John E. Malmberg wb8tyw at qsl.net
Fri May 12 21:10:43 GMT 2000


Ron Alexander <rcalex at home.company> wrote:

> The Stratus VOS port is progressing at a good rate. Last night I attached
to
> the VOS machine and selected a bunch of files.
Good.
>
> Now for a problem that I hope the experts will be quick to solve.
>
> The path names on VOS start with a % sign. Here is what I see in my log
> file.
>
> >>>>>>>>>>>>>>>>>>>>>>>>>>>
> [2000/05/12 09:36:07, 3] loadparm.c:(1525)
>   adding home directory Ron_Alexander at
> %swsle#m12_user>Stratus>Ron_Alexander
>
> [2000/05/12 09:36:16, 0] service.c:(486)
>   Can't change directory to _swsle#m12_user>Stratus>Ron_Alexander (No such
> file
> >>>>>>>>>>>>>>>>>>>>>>>>>>>
>
> As you can see the % has been replaced by a _ causing a file not found
> error.
>
> We are well aware of the larger problem of trying to get our file system
to
> be compatible with a Unix style system, but this is a problem we did not
> expect.
> Other than some possibly major code modifications for VOS (a practice I
have
> avoided so far) is there a way to resolve this in Samba.

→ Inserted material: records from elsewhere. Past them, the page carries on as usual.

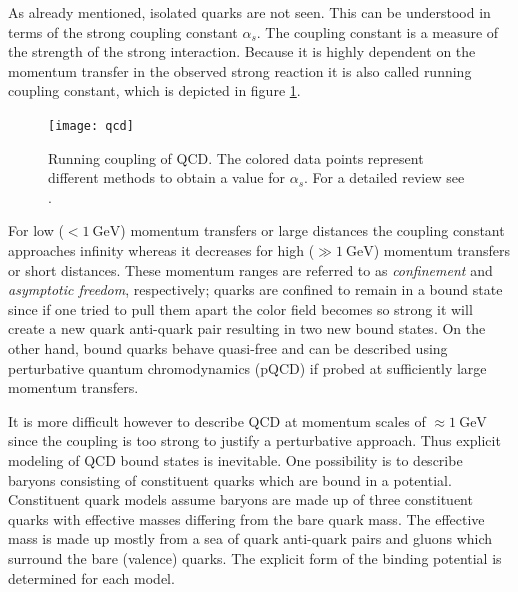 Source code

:  As already mentioned, isolated quarks are not seen. This can be understood in terms of the strong coupling constant $\alpha_s$. The coupling constant is a measure of the strength of the strong interaction. Because it is highly dependent on the momentum transfer in the observed strong reaction it is also called running coupling constant, which is depicted in figure \ref{fig:coupl}.
 \begin{figure}
 	\centering
 	\texttt{[image: qcd]}
 	\caption{Running coupling of QCD. The colored data points represent different methods to obtain a value for $\alpha_s$. For a detailed review see \cite{pdg}.}
 	\label{fig:coupl}
 \end{figure}

 For low ($<\SI{1}{\GeV}$) momentum transfers or large distances the coupling constant approaches infinity whereas it decreases for high ($\gg\SI{1}{\GeV}$) momentum transfers or short distances. These momentum ranges are referred to as \emph{confinement} and \emph{asymptotic freedom}, respectively; quarks are confined to remain in a bound state since if one tried to pull them apart the color field becomes so strong it will create a new quark anti-quark pair resulting in two new bound states. On the other hand, bound quarks behave quasi-free and can be described using perturbative quantum chromodynamics (pQCD) if probed at sufficiently large momentum transfers.

 It is more difficult however to describe QCD at momentum scales of $\approx \SI{1}{\GeV}$ since the coupling is too strong to justify a perturbative approach. Thus explicit modeling of QCD bound states is inevitable. One possibility is to describe baryons consisting of constituent quarks which are bound in a potential. Constituent quark models assume baryons are made up of three constituent quarks with effective masses differing from the bare quark mass. The effective mass is made up mostly from a sea of quark anti-quark pairs and gluons which surround the bare (valence) quarks. The explicit form of the binding potential is determined for each model.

For OpenVMS, this problem also exists.  A local OpenVMS "ODS-2" file
specification is:

DISK:[dir1.dir2.dir3.dir4.dir5.dir6.dir7.][dir8.dir9.dir10.dir11.dir12.dir13
.dir14.dir15]filename.extension;version

Where only "A-Z,0-9,_,-" are allowed as file characters, and the first
character can not be "-".  Basically all of the segments are also limited to
39 characters and the total length can not exceed 256 characters.

OpenVMS now has a new file system that removes many of these restrictions
known as ODS-5, but it is only available with OpenVMS-Alpha 7.2 and later.

Digital/Compaq solved the problem of having "illegal" characters in a file
name in their Pathworks Server product by replacing the "bad" character with
"__XX", where the XX is the hexadecimal of the ASCII code for that
character.

The SAMBA-VMS ports have continued with that convention.

Using the CHARCNV.C module to do the conversion was my first choice for
doing the conversion.  It worked very well for the SMBD program, and allowed
me to hit most of the functions that referenced the name.

However, when I ran the SMBCLIENT program, I discovered that the conversion
routines made all of the remote client files look like they were LOCAL VMS
filenames instead of how they should have been represented.

Eckart Meyer's port of SAMBA to VMS used a wrapper on the C library routines
that referenced filenames to convert from UNIX format that SAMBA expects
them to have.

I ended up doing the same, however I am using a different conversion routine
as the original one did not implement features that I was use to having.


James Sutherland <jas88#cam.ac.uk> wrote:
:
:  Have you considered patching dos_to_unix() to convert VOS file paths to
: Unix ones? (i.e. replace %, # and > with /, and vice versa? This looks
: like the "cleanest" place to do it, AFAICS.

dos_to_unix() and unix_to_dos() will probably not work.  Experience on the
OpenVMS port has shown that the name must be translated host format at the C
library call that uses it.  Any filespec returned from a library call must
be translated to the UNIX format.

While this currently can result in a lot of translations back and forth, all
the other places seem to have some condition where it does not work.